» **Directions**:
Every entry below, from first to last, should be copied exactly.

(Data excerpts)
──────────────────────────────
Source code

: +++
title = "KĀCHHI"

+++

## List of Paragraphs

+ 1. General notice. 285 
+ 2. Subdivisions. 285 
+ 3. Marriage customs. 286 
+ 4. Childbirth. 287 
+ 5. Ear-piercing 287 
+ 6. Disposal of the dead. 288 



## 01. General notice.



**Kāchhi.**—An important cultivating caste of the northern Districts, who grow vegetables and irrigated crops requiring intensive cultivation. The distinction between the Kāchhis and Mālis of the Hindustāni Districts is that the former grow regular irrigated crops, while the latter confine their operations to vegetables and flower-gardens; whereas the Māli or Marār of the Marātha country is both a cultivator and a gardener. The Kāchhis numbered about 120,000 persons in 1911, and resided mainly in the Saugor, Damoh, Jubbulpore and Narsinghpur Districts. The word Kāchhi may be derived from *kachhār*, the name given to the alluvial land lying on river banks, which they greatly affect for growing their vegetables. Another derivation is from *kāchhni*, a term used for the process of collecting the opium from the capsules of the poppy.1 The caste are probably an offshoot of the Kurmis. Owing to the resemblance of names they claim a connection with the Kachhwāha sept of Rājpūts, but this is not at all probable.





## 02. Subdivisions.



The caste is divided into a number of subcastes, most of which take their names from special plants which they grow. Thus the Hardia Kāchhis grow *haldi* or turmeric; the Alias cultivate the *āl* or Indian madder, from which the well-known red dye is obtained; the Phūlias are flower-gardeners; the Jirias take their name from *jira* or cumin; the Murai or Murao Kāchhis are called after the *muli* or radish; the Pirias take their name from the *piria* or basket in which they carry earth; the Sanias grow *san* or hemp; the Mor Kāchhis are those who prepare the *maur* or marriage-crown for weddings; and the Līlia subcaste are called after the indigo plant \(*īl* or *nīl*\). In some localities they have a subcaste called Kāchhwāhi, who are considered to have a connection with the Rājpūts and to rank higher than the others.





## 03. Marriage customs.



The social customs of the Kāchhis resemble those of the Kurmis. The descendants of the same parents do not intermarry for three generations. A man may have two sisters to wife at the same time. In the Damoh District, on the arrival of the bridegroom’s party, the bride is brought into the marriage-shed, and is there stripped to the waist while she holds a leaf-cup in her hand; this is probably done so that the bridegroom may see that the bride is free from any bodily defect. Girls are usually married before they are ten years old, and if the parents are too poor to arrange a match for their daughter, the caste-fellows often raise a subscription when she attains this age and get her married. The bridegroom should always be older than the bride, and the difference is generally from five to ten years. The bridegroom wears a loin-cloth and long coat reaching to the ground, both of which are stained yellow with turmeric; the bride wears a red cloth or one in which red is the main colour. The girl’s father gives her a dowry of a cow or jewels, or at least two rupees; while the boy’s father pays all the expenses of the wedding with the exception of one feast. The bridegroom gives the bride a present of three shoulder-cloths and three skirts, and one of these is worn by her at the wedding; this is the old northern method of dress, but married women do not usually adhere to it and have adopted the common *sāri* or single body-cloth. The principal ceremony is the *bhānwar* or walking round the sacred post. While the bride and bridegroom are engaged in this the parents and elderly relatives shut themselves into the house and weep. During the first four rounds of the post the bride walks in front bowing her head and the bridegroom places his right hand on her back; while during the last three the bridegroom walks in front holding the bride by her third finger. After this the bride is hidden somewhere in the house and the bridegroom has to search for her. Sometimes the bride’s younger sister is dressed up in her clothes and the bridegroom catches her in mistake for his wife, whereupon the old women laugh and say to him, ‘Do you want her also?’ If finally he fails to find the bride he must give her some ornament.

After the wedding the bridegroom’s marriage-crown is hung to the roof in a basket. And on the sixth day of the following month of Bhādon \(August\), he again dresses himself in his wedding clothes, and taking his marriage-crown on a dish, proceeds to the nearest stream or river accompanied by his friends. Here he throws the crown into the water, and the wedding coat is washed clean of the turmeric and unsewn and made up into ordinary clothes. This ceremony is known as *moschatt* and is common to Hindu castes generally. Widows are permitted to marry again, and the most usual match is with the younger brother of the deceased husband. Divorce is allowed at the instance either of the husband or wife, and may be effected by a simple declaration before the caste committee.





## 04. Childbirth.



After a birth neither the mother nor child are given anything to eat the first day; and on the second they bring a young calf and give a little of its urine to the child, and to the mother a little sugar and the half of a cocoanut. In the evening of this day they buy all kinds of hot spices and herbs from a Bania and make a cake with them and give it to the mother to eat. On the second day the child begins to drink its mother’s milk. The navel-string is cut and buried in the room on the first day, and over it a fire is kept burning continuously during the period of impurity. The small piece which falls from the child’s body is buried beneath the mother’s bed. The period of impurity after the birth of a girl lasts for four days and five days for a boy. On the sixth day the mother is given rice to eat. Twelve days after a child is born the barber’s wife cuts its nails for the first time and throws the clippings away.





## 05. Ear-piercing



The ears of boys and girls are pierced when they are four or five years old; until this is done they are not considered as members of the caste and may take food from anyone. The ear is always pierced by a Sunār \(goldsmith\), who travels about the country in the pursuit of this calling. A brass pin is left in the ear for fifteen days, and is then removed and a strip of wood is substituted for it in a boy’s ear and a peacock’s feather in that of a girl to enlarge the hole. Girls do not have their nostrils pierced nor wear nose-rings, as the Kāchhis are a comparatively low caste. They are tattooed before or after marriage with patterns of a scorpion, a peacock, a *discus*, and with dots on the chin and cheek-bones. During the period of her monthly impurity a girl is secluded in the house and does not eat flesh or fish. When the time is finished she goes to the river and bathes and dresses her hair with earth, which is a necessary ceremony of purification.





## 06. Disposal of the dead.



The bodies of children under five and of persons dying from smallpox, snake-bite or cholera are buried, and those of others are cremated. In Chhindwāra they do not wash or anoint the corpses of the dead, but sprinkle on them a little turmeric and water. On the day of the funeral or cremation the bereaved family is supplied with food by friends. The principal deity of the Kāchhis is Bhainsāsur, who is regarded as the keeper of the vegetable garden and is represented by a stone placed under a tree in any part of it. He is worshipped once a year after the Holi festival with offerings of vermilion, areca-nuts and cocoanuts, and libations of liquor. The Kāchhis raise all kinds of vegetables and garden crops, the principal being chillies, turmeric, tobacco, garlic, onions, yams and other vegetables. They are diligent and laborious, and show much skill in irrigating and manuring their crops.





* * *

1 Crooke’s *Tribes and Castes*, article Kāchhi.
──────────────────────────────
» **Answer section**:
Source code

: +++
title = "KĀCHHI"

+++

## List of Paragraphs

+ 1. General notice. 285 
+ 2. Subdivisions. 285 
+ 3. Marriage customs. 286 
+ 4. Childbirth. 287 
+ 5. Ear-piercing 287 
+ 6. Disposal of the dead. 288 



## 01. General notice.



**Kāchhi.**—An important cultivating caste of the northern Districts, who grow vegetables and irrigated crops requiring intensive cultivation. The distinction between the Kāchhis and Mālis of the Hindustāni Districts is that the former grow regular irrigated crops, while the latter confine their operations to vegetables and flower-gardens; whereas the Māli or Marār of the Marātha country is both a cultivator and a gardener. The Kāchhis numbered about 120,000 persons in 1911, and resided mainly in the Saugor, Damoh, Jubbulpore and Narsinghpur Districts. The word Kāchhi may be derived from *kachhār*, the name given to the alluvial land lying on river banks, which they greatly affect for growing their vegetables. Another derivation is from *kāchhni*, a term used for the process of collecting the opium from the capsules of the poppy.1 The caste are probably an offshoot of the Kurmis. Owing to the resemblance of names they claim a connection with the Kachhwāha sept of Rājpūts, but this is not at all probable.





## 02. Subdivisions.



The caste is divided into a number of subcastes, most of which take their names from special plants which they grow. Thus the Hardia Kāchhis grow *haldi* or turmeric; the Alias cultivate the *āl* or Indian madder, from which the well-known red dye is obtained; the Phūlias are flower-gardeners; the Jirias take their name from *jira* or cumin; the Murai or Murao Kāchhis are called after the *muli* or radish; the Pirias take their name from the *piria* or basket in which they carry earth; the Sanias grow *san* or hemp; the Mor Kāchhis are those who prepare the *maur* or marriage-crown for weddings; and the Līlia subcaste are called after the indigo plant \(*īl* or *nīl*\). In some localities they have a subcaste called Kāchhwāhi, who are considered to have a connection with the Rājpūts and to rank higher than the others.





## 03. Marriage customs.



The social customs of the Kāchhis resemble those of the Kurmis. The descendants of the same parents do not intermarry for three generations. A man may have two sisters to wife at the same time. In the Damoh District, on the arrival of the bridegroom’s party, the bride is brought into the marriage-shed, and is there stripped to the waist while she holds a leaf-cup in her hand; this is probably done so that the bridegroom may see that the bride is free from any bodily defect. Girls are usually married before they are ten years old, and if the parents are too poor to arrange a match for their daughter, the caste-fellows often raise a subscription when she attains this age and get her married. The bridegroom should always be older than the bride, and the difference is generally from five to ten years. The bridegroom wears a loin-cloth and long coat reaching to the ground, both of which are stained yellow with turmeric; the bride wears a red cloth or one in which red is the main colour. The girl’s father gives her a dowry of a cow or jewels, or at least two rupees; while the boy’s father pays all the expenses of the wedding with the exception of one feast. The bridegroom gives the bride a present of three shoulder-cloths and three skirts, and one of these is worn by her at the wedding; this is the old northern method of dress, but married women do not usually adhere to it and have adopted the common *sāri* or single body-cloth. The principal ceremony is the *bhānwar* or walking round the sacred post. While the bride and bridegroom are engaged in this the parents and elderly relatives shut themselves into the house and weep. During the first four rounds of the post the bride walks in front bowing her head and the bridegroom places his right hand on her back; while during the last three the bridegroom walks in front holding the bride by her third finger. After this the bride is hidden somewhere in the house and the bridegroom has to search for her. Sometimes the bride’s younger sister is dressed up in her clothes and the bridegroom catches her in mistake for his wife, whereupon the old women laugh and say to him, ‘Do you want her also?’ If finally he fails to find the bride he must give her some ornament.

After the wedding the bridegroom’s marriage-crown is hung to the roof in a basket. And on the sixth day of the following month of Bhādon \(August\), he again dresses himself in his wedding clothes, and taking his marriage-crown on a dish, proceeds to the nearest stream or river accompanied by his friends. Here he throws the crown into the water, and the wedding coat is washed clean of the turmeric and unsewn and made up into ordinary clothes. This ceremony is known as *moschatt* and is common to Hindu castes generally. Widows are permitted to marry again, and the most usual match is with the younger brother of the deceased husband. Divorce is allowed at the instance either of the husband or wife, and may be effected by a simple declaration before the caste committee.





## 04. Childbirth.



After a birth neither the mother nor child are given anything to eat the first day; and on the second they bring a young calf and give a little of its urine to the child, and to the mother a little sugar and the half of a cocoanut. In the evening of this day they buy all kinds of hot spices and herbs from a Bania and make a cake with them and give it to the mother to eat. On the second day the child begins to drink its mother’s milk. The navel-string is cut and buried in the room on the first day, and over it a fire is kept burning continuously during the period of impurity. The small piece which falls from the child’s body is buried beneath the mother’s bed. The period of impurity after the birth of a girl lasts for four days and five days for a boy. On the sixth day the mother is given rice to eat. Twelve days after a child is born the barber’s wife cuts its nails for the first time and throws the clippings away.





## 05. Ear-piercing



The ears of boys and girls are pierced when they are four or five years old; until this is done they are not considered as members of the caste and may take food from anyone. The ear is always pierced by a Sunār \(goldsmith\), who travels about the country in the pursuit of this calling. A brass pin is left in the ear for fifteen days, and is then removed and a strip of wood is substituted for it in a boy’s ear and a peacock’s feather in that of a girl to enlarge the hole. Girls do not have their nostrils pierced nor wear nose-rings, as the Kāchhis are a comparatively low caste. They are tattooed before or after marriage with patterns of a scorpion, a peacock, a *discus*, and with dots on the chin and cheek-bones. During the period of her monthly impurity a girl is secluded in the house and does not eat flesh or fish. When the time is finished she goes to the river and bathes and dresses her hair with earth, which is a necessary ceremony of purification.





## 06. Disposal of the dead.



The bodies of children under five and of persons dying from smallpox, snake-bite or cholera are buried, and those of others are cremated. In Chhindwāra they do not wash or anoint the corpses of the dead, but sprinkle on them a little turmeric and water. On the day of the funeral or cremation the bereaved family is supplied with food by friends. The principal deity of the Kāchhis is Bhainsāsur, who is regarded as the keeper of the vegetable garden and is represented by a stone placed under a tree in any part of it. He is worshipped once a year after the Holi festival with offerings of vermilion, areca-nuts and cocoanuts, and libations of liquor. The Kāchhis raise all kinds of vegetables and garden crops, the principal being chillies, turmeric, tobacco, garlic, onions, yams and other vegetables. They are diligent and laborious, and show much skill in irrigating and manuring their crops.





* * *

1 Crooke’s *Tribes and Castes*, article Kāchhi.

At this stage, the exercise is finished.